They have been an independent CRO since 2004 with a strong foundation as a statistical and data management center of excellence. Building on this foundation, they have successfully developed and established itself as a full-service CRO. Their headquarters are located in Markham (Greater Toronto Area), Ontario, Canada with additional sites in Little Falls (Greater New York City Area), New Jersey, USA, and Shanghai (Pudong Zhangjiang New District), China.
Known in the industry for its high quality deliverables, superior customer service, and flexibility in meeting clients' needs.
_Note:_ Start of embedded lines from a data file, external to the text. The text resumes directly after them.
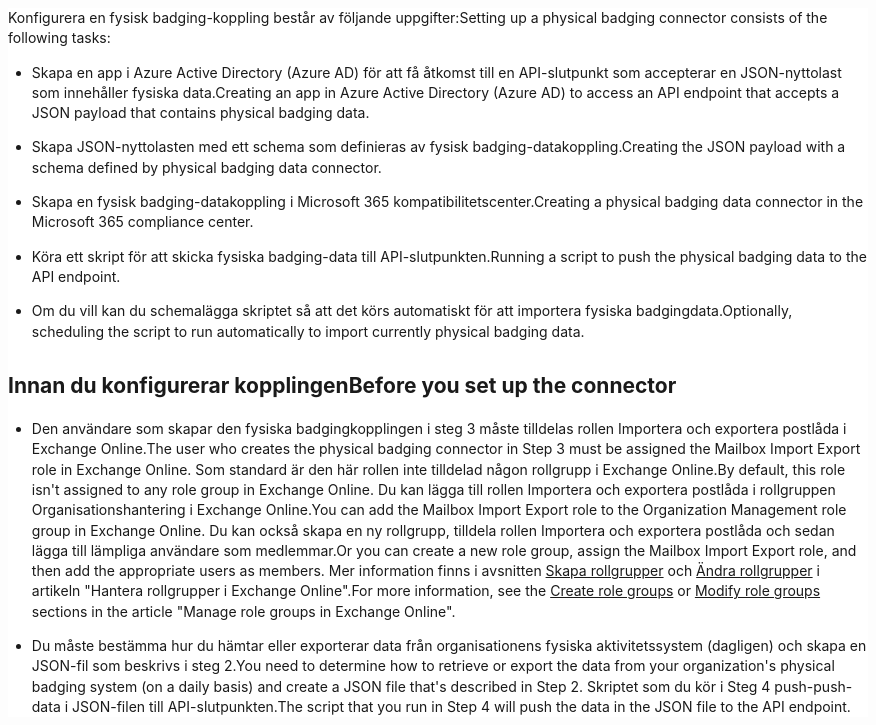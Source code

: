 <span data-ttu-id="c6157-108">Konfigurera en fysisk badging-koppling består av följande uppgifter:</span><span class="sxs-lookup"><span data-stu-id="c6157-108">Setting up a physical badging connector consists of the following tasks:</span></span>

- <span data-ttu-id="c6157-109">Skapa en app i Azure Active Directory (Azure AD) för att få åtkomst till en API-slutpunkt som accepterar en JSON-nyttolast som innehåller fysiska data.</span><span class="sxs-lookup"><span data-stu-id="c6157-109">Creating an app in Azure Active Directory (Azure AD) to access an API endpoint that accepts a JSON payload that contains physical badging data.</span></span>

- <span data-ttu-id="c6157-110">Skapa JSON-nyttolasten med ett schema som definieras av fysisk badging-datakoppling.</span><span class="sxs-lookup"><span data-stu-id="c6157-110">Creating the JSON payload with a schema defined by physical badging data connector.</span></span>

- <span data-ttu-id="c6157-111">Skapa en fysisk badging-datakoppling i Microsoft 365 kompatibilitetscenter.</span><span class="sxs-lookup"><span data-stu-id="c6157-111">Creating a physical badging data connector in the Microsoft 365 compliance center.</span></span>

- <span data-ttu-id="c6157-112">Köra ett skript för att skicka fysiska badging-data till API-slutpunkten.</span><span class="sxs-lookup"><span data-stu-id="c6157-112">Running a script to push the physical badging data to the API endpoint.</span></span>

- <span data-ttu-id="c6157-113">Om du vill kan du schemalägga skriptet så att det körs automatiskt för att importera fysiska badgingdata.</span><span class="sxs-lookup"><span data-stu-id="c6157-113">Optionally, scheduling the script to run automatically to import currently physical badging data.</span></span>

## <a name="before-you-set-up-the-connector"></a><span data-ttu-id="c6157-114">Innan du konfigurerar kopplingen</span><span class="sxs-lookup"><span data-stu-id="c6157-114">Before you set up the connector</span></span>

- <span data-ttu-id="c6157-115">Den användare som skapar den fysiska badgingkopplingen i steg 3 måste tilldelas rollen Importera och exportera postlåda i Exchange Online.</span><span class="sxs-lookup"><span data-stu-id="c6157-115">The user who creates the physical badging connector in Step 3 must be assigned the Mailbox Import Export role in Exchange Online.</span></span> <span data-ttu-id="c6157-116">Som standard är den här rollen inte tilldelad någon rollgrupp i Exchange Online.</span><span class="sxs-lookup"><span data-stu-id="c6157-116">By default, this role isn't assigned to any role group in Exchange Online.</span></span> <span data-ttu-id="c6157-117">Du kan lägga till rollen Importera och exportera postlåda i rollgruppen Organisationshantering i Exchange Online.</span><span class="sxs-lookup"><span data-stu-id="c6157-117">You can add the Mailbox Import Export role to the Organization Management role group in Exchange Online.</span></span> <span data-ttu-id="c6157-118">Du kan också skapa en ny rollgrupp, tilldela rollen Importera och exportera postlåda och sedan lägga till lämpliga användare som medlemmar.</span><span class="sxs-lookup"><span data-stu-id="c6157-118">Or you can create a new role group, assign the Mailbox Import Export role, and then add the appropriate users as members.</span></span> <span data-ttu-id="c6157-119">Mer information finns i avsnitten [Skapa rollgrupper](/Exchange/permissions-exo/role-groups#create-role-groups) och [Ändra rollgrupper](/Exchange/permissions-exo/role-groups#modify-role-groups) i artikeln "Hantera rollgrupper i Exchange Online".</span><span class="sxs-lookup"><span data-stu-id="c6157-119">For more information, see the [Create role groups](/Exchange/permissions-exo/role-groups#create-role-groups) or [Modify role groups](/Exchange/permissions-exo/role-groups#modify-role-groups) sections in the article "Manage role groups in Exchange Online".</span></span>

- <span data-ttu-id="c6157-120">Du måste bestämma hur du hämtar eller exporterar data från organisationens fysiska aktivitetssystem (dagligen) och skapa en JSON-fil som beskrivs i steg 2.</span><span class="sxs-lookup"><span data-stu-id="c6157-120">You need to determine how to retrieve or export the data from your organization's physical badging system (on a daily basis) and create a JSON file that's described in Step 2.</span></span> <span data-ttu-id="c6157-121">Skriptet som du kör i Steg 4 push-push-data i JSON-filen till API-slutpunkten.</span><span class="sxs-lookup"><span data-stu-id="c6157-121">The script that you run in Step 4 will push the data in the JSON file to the API endpoint.</span></span>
A dynamic organization with an entrepreneurial origin, they continue to experience exceptional growth and great success.
Quality is our backbone, customer-focus is our tradition, flexibility is our strength…that's us…that's Everest.
To drive continued success in this exciting clinical research field, we are seeking committed, skilled, and customer-focused individuals to join our winning team as Statistical Programmers for our Toronto/Markham, Ontario, Canada on-site location, or remotely from a home-based office anywhere in Canada in accordance with our Work from Home policy.
Key Accountabilities:
- Perform clinical trial database quality/integrity checks by generating SAS data listings,
summary tables, and graphs for data reviewing and cleaning.
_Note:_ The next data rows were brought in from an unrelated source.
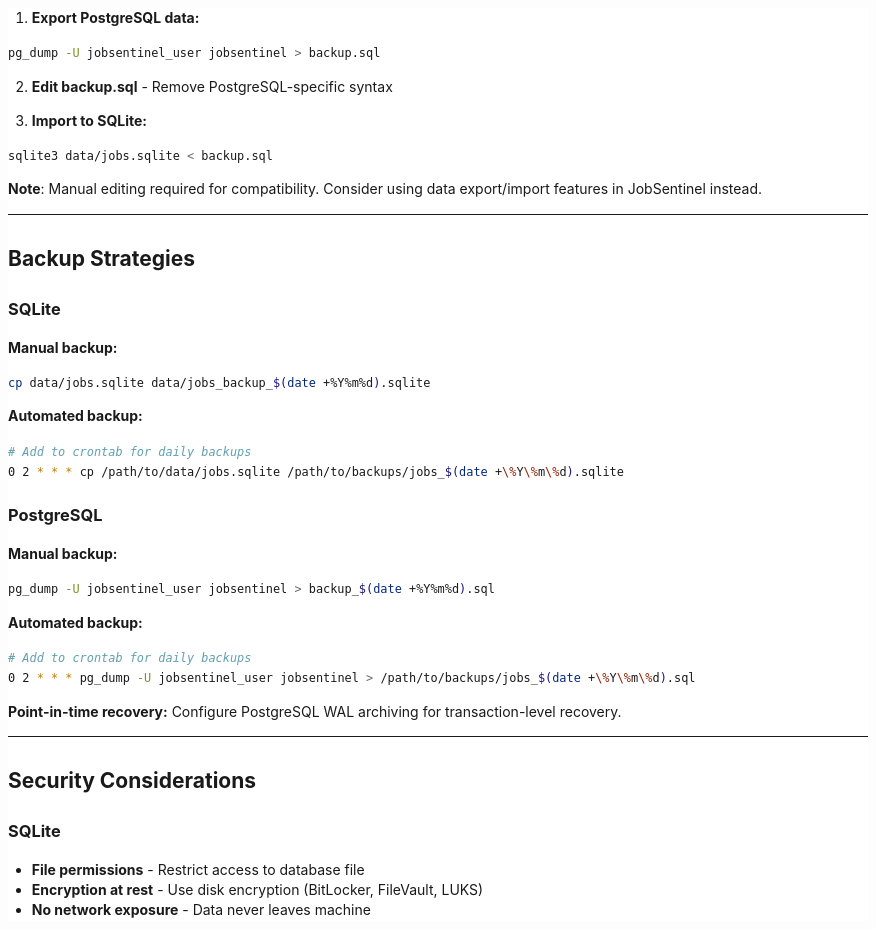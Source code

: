 1. **Export PostgreSQL data:**
```bash
pg_dump -U jobsentinel_user jobsentinel > backup.sql
```

2. **Edit backup.sql** - Remove PostgreSQL-specific syntax

3. **Import to SQLite:**
```bash
sqlite3 data/jobs.sqlite < backup.sql
```

**Note**: Manual editing required for compatibility. Consider using data export/import features in JobSentinel instead.

---

## Backup Strategies

### SQLite

**Manual backup:**
```bash
cp data/jobs.sqlite data/jobs_backup_$(date +%Y%m%d).sqlite
```

**Automated backup:**
```bash
# Add to crontab for daily backups
0 2 * * * cp /path/to/data/jobs.sqlite /path/to/backups/jobs_$(date +\%Y\%m\%d).sqlite
```

### PostgreSQL

**Manual backup:**
```bash
pg_dump -U jobsentinel_user jobsentinel > backup_$(date +%Y%m%d).sql
```

**Automated backup:**
```bash
# Add to crontab for daily backups
0 2 * * * pg_dump -U jobsentinel_user jobsentinel > /path/to/backups/jobs_$(date +\%Y\%m\%d).sql
```

**Point-in-time recovery:**
Configure PostgreSQL WAL archiving for transaction-level recovery.

---

## Security Considerations

### SQLite

- **File permissions** - Restrict access to database file
- **Encryption at rest** - Use disk encryption (BitLocker, FileVault, LUKS)
- **No network exposure** - Data never leaves machine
- Develop SAS programs and generate complete, accurate and validated statistical TLGs in
well-defined formats.
- Program SDTM and ADaM datasets according to the dataset specifications.
- Create SDTM annotated patient Case Report Forms.
- Develop SDTM dataset specifications under the supervision of a Senior Statistical
Programmer or a Biostatistician.
- Perform data conversion between datasets with two different formats according to
conversion requirements/specifications, e.g. converting from Excel data records to SAS
datasets, non-CDISC compliant datasets to CDISC compliant datasets.
- Manage electronic data transfers from trial sponsors or other external clinical trial data
vendors, such as central laboratories or other specialty laboratories.
- Document data and programming information in accordance with Corporate Governing Documents
(Policies, SOPs, or Work Instructions).
- Archive clinical trial data (raw data, SDTM, and ADaM datasets) and programming
documentation in accordance with Corporate Governing Documents and/or clinical trial
sponsor's specific requirements.
Qualifications And Experience:
- A Master's degree in Statistics, Biostatistics, Bioinformatics, Computer Sciences, and
Mathematics, or other relevant fields required.
- At least one year of experience using SAS.
- SAS certification for Base, Advanced, and Clinical Trials Programmers highly preferred.